Unequal Childhoods


Unequal childhoods is a non-fiction book written by an American author, Annette Laureau. The book is based on ethnic studies of about 88 American families, 12 of which were talked about in the book. The book specifically aims at discovering how social class, that is race, ethnicity and socio-economic status plays out on family life in America and in particular on the lives of kids. It was published in the U.S., in 2003. The thrust of the book’s persuasion is that socio-economic class is the overriding factor that determines children’s developmental trajectory in terms of the cultivation of life skills.

Examining the Pathways of Development

In her initial study, Laureau explored how socio-economic class impacted on parental approach to child upbringing. The study focused on differences between parents that were working class and those that were middle class. She asserted that parents generally made use of deterministic cultivation and natural growth as instruments in training up their kids. Having concluded her initial studies; Annette Laureau set out to demonstrate how these child rearing methods help in shaping kids into the adults that they eventually become.

The author later went back to the families she had featured in her book in order to see what had happened to them and to discover if her earlier conclusions had held true. Annette found out that those kids from working class families had similar experiences to each other just as those from the middle class families did. Those from the working class families generally had not quite been able to obtain a decent level of education and had started working earlier that those from the middle class families and generally did jobs that did not require a college education.

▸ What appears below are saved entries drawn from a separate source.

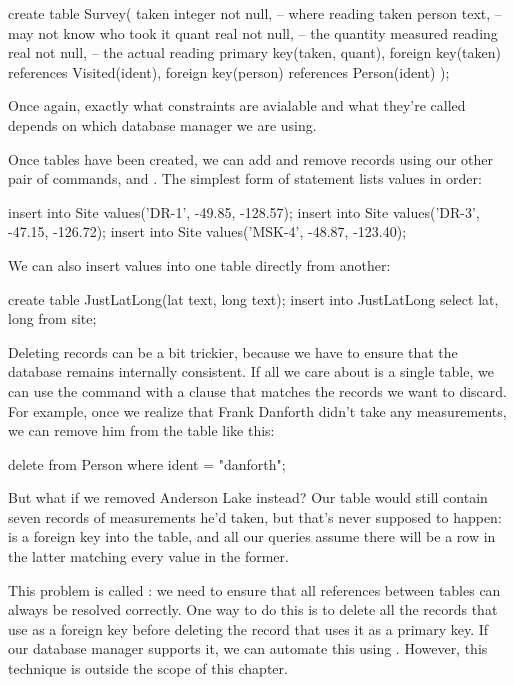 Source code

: \begin{VerbIn}
create table Survey(
    taken   integer not null, -- where reading taken
    person  text,             -- may not know who took it
    quant   real not null,    -- the quantity measured
    reading real not null,    -- the actual reading
    primary key(taken, quant),
    foreign key(taken) references Visited(ident),
    foreign key(person) references Person(ident)
);
\end{VerbIn}

Once again, exactly what constraints are avialable and what they're
called depends on which database manager we are using.

Once tables have been created, we can add and remove records using our
other pair of commands,  and . The
simplest form of  statement lists values in order:

\begin{VerbIn}
insert into Site values('DR-1', -49.85, -128.57);
insert into Site values('DR-3', -47.15, -126.72);
insert into Site values('MSK-4', -48.87, -123.40);
\end{VerbIn}

We can also insert values into one table directly from another:

\begin{VerbIn}
create table JustLatLong(lat text, long text);
insert into JustLatLong select lat, long from site;
\end{VerbIn}

Deleting records can be a bit trickier, because we have to ensure that
the database remains internally consistent. If all we care about is a
single table, we can use the  command with a
 clause that matches the records we want to discard. For
example, once we realize that Frank Danforth didn't take any
measurements, we can remove him from the  table like
this:

\begin{VerbIn}
delete from Person where ident = "danforth";
\end{VerbIn}

But what if we removed Anderson Lake instead? Our  table
would still contain seven records of measurements he'd taken, but that's
never supposed to happen:  is a foreign key into
the  table, and all our queries assume there will be a
row in the latter matching every value in the former.

This problem is called : we need to ensure that all references between tables can
always be resolved correctly. One way to do this is to delete all the
records that use  as a foreign key before deleting the
record that uses it as a primary key. If our database manager supports
it, we can automate this using . However, this technique is outside the scope of this chapter.

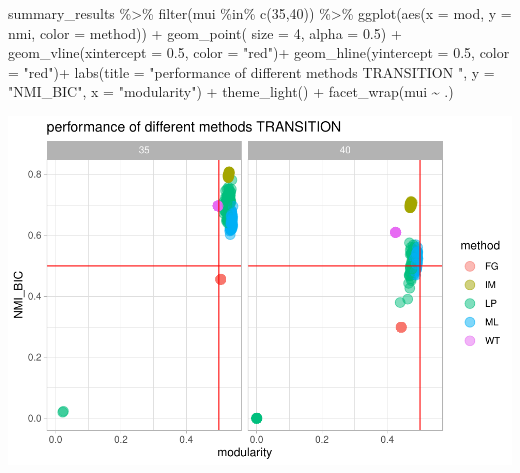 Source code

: \documentclass[
]{article}
\newenvironment{Shaded}{\begin{snugshade}}{\end{snugshade}}
\newcommand{\AttributeTok}[1]{\textcolor[rgb]{0.77,0.63,0.00}{#1}}
\newcommand{\DecValTok}[1]{\textcolor[rgb]{0.00,0.00,0.81}{#1}}
\newcommand{\FloatTok}[1]{\textcolor[rgb]{0.00,0.00,0.81}{#1}}
\newcommand{\FunctionTok}[1]{\textcolor[rgb]{0.00,0.00,0.00}{#1}}
\newcommand{\NormalTok}[1]{#1}
\newcommand{\SpecialCharTok}[1]{\textcolor[rgb]{0.00,0.00,0.00}{#1}}
\newcommand{\StringTok}[1]{\textcolor[rgb]{0.31,0.60,0.02}{#1}}
\begin{document}
\begin{Shaded}
\begin{Highlighting}[]
\NormalTok{summary\_results }\SpecialCharTok{\%\textgreater{}\%} 
  \FunctionTok{filter}\NormalTok{(mui }\SpecialCharTok{\%in\%} \FunctionTok{c}\NormalTok{(}\DecValTok{35}\NormalTok{,}\DecValTok{40}\NormalTok{)) }\SpecialCharTok{\%\textgreater{}\%} 
  \FunctionTok{ggplot}\NormalTok{(}\FunctionTok{aes}\NormalTok{(}\AttributeTok{x =}\NormalTok{ mod, }\AttributeTok{y =}\NormalTok{ nmi, }\AttributeTok{color =}\NormalTok{ method)) }\SpecialCharTok{+}
  \FunctionTok{geom\_point}\NormalTok{( }\AttributeTok{size =} \DecValTok{4}\NormalTok{, }\AttributeTok{alpha =} \FloatTok{0.5}\NormalTok{) }\SpecialCharTok{+}
  \FunctionTok{geom\_vline}\NormalTok{(}\AttributeTok{xintercept =} \FloatTok{0.5}\NormalTok{, }\AttributeTok{color =} \StringTok{"red"}\NormalTok{)}\SpecialCharTok{+}
  \FunctionTok{geom\_hline}\NormalTok{(}\AttributeTok{yintercept =} \FloatTok{0.5}\NormalTok{, }\AttributeTok{color =} \StringTok{"red"}\NormalTok{)}\SpecialCharTok{+}
  \FunctionTok{labs}\NormalTok{(}\AttributeTok{title =} \StringTok{"performance of different methods TRANSITION "}\NormalTok{, }\AttributeTok{y =} \StringTok{"NMI\_BIC"}\NormalTok{, }\AttributeTok{x =} \StringTok{"modularity"}\NormalTok{) }\SpecialCharTok{+}
  \FunctionTok{theme\_light}\NormalTok{()  }\SpecialCharTok{+} \FunctionTok{facet\_wrap}\NormalTok{(mui }\SpecialCharTok{\textasciitilde{}}\NormalTok{ .)}
\end{Highlighting}
\end{Shaded}

\includegraphics{com_det_algorithms_files/figure-latex/unnamed-chunk-18-1.pdf}
\end{document}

Also, some of these kids were supporting parents to pay rent and generally looked older than their counterparts from the middle class families.

By contrast, those from the middle class families generally had better education and started working much later than their working class counterparts. They had been exposed to career guidance counseling and had been exposed to a variety of colleges and universities and generally ended up pursuing professional careers like law and medicine. Then again, they looked much younger than their counterparts from the working class families. Laureau was able to prove that her conclusions from her earlier studies were true. Parenting approaches by parents from working class and middle class families differed significantly and had a profound effect on the education and work outcomes of their children.